■ **Your goal**
The entries that follow include a run beginning at the line with "(Intercept) 0.001390 0.03729" and ending at the line with "(Intercept) 0.000000 0.00000"; restate that run word for word and leave the rest out.

★ ★ ★ ★ ★

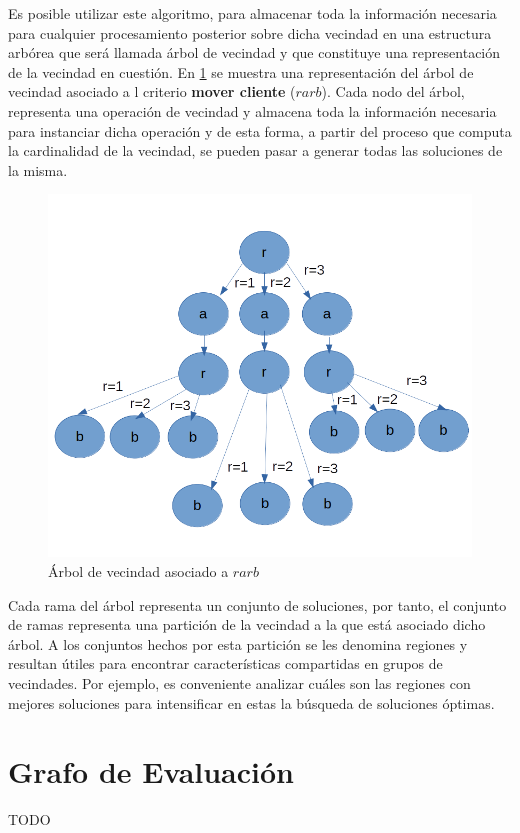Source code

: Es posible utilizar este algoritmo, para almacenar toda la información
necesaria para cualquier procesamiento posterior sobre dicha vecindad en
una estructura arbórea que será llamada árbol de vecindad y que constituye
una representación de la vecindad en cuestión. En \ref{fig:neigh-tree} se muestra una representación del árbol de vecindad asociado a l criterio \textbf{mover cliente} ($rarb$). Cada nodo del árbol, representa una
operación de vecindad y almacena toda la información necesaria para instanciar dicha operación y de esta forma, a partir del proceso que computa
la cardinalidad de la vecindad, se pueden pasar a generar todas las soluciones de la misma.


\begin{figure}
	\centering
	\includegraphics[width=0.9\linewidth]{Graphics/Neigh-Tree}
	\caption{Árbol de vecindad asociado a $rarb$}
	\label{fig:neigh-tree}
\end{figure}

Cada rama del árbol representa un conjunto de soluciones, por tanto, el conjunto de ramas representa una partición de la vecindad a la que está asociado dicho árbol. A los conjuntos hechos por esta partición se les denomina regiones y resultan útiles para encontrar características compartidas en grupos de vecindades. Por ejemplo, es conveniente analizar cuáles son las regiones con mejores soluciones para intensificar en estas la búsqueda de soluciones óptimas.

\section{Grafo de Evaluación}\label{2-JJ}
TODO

★ ★ ★ ★ ★

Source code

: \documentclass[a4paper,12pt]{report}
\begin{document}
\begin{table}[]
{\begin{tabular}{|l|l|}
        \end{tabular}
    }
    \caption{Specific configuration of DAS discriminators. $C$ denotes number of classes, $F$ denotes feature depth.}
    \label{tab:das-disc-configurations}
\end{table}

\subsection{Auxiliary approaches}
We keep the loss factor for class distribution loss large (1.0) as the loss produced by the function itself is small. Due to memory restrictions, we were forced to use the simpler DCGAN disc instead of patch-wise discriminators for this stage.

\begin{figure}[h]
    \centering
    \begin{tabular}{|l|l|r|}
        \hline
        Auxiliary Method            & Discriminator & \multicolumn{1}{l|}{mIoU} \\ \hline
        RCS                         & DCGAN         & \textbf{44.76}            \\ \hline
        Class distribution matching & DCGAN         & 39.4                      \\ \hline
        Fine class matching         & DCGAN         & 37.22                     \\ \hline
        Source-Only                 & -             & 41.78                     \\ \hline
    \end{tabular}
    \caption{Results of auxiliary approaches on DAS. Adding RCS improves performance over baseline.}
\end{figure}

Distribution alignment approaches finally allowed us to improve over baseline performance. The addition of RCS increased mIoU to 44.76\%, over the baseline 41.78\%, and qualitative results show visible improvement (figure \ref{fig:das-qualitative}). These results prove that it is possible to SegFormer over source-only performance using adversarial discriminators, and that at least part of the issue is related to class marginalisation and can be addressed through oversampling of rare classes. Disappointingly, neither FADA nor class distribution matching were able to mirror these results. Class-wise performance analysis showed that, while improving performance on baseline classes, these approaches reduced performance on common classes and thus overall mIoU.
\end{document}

★ ★ ★ ★ ★

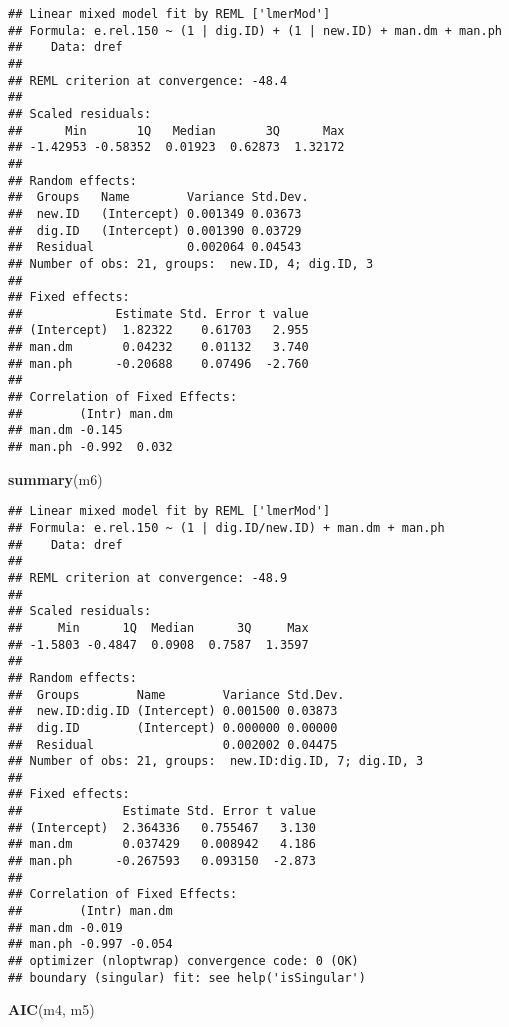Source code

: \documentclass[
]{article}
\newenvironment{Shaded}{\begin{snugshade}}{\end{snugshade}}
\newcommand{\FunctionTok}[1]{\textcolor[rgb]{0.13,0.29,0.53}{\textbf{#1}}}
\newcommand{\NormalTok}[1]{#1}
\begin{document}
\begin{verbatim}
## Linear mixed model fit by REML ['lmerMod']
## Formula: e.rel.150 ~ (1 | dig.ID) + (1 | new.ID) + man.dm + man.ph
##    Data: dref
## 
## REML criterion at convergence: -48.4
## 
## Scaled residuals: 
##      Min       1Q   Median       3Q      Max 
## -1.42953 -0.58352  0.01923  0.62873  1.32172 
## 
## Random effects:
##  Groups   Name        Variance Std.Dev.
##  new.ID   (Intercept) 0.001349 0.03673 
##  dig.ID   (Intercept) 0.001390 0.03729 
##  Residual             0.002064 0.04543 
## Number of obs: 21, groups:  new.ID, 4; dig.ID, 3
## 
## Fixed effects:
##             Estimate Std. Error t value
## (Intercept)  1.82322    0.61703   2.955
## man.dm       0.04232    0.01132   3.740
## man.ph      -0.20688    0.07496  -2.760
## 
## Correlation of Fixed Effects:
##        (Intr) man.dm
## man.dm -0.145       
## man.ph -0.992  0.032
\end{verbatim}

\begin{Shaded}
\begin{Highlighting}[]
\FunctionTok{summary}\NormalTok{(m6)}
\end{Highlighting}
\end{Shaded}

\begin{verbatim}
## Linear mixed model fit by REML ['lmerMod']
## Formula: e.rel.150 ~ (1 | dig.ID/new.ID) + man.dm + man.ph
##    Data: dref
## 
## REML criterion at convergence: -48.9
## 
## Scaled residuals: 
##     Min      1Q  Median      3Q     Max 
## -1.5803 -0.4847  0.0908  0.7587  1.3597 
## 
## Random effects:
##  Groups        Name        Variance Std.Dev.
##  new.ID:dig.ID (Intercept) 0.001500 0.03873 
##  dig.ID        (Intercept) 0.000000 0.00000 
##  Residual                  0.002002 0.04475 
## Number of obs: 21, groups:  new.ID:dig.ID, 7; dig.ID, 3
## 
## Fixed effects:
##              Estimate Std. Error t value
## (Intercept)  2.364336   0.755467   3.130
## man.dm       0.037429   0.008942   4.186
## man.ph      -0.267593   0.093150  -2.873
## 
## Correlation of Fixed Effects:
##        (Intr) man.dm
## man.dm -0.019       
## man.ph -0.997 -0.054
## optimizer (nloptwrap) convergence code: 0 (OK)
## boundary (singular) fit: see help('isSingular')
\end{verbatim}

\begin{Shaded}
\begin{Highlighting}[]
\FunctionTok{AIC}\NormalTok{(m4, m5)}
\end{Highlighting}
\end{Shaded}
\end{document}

★ ★ ★ ★ ★

■ **Response area**
##  dig.ID   (Intercept) 0.001390 0.03729 
##  Residual             0.002064 0.04543 
## Number of obs: 21, groups:  new.ID, 4; dig.ID, 3
## 
## Fixed effects:
##             Estimate Std. Error t value
## (Intercept)  1.82322    0.61703   2.955
## man.dm       0.04232    0.01132   3.740
## man.ph      -0.20688    0.07496  -2.760
## 
## Correlation of Fixed Effects:
##        (Intr) man.dm
## man.dm -0.145       
## man.ph -0.992  0.032
\end{verbatim}

\begin{Shaded}
\begin{Highlighting}[]
\FunctionTok{summary}\NormalTok{(m6)}
\end{Highlighting}
\end{Shaded}

\begin{verbatim}
## Linear mixed model fit by REML ['lmerMod']
## Formula: e.rel.150 ~ (1 | dig.ID/new.ID) + man.dm + man.ph
##    Data: dref
## 
## REML criterion at convergence: -48.9
## 
## Scaled residuals: 
##     Min      1Q  Median      3Q     Max 
## -1.5803 -0.4847  0.0908  0.7587  1.3597 
## 
## Random effects:
##  Groups        Name        Variance Std.Dev.
##  new.ID:dig.ID (Intercept) 0.001500 0.03873 
##  dig.ID        (Intercept) 0.000000 0.00000 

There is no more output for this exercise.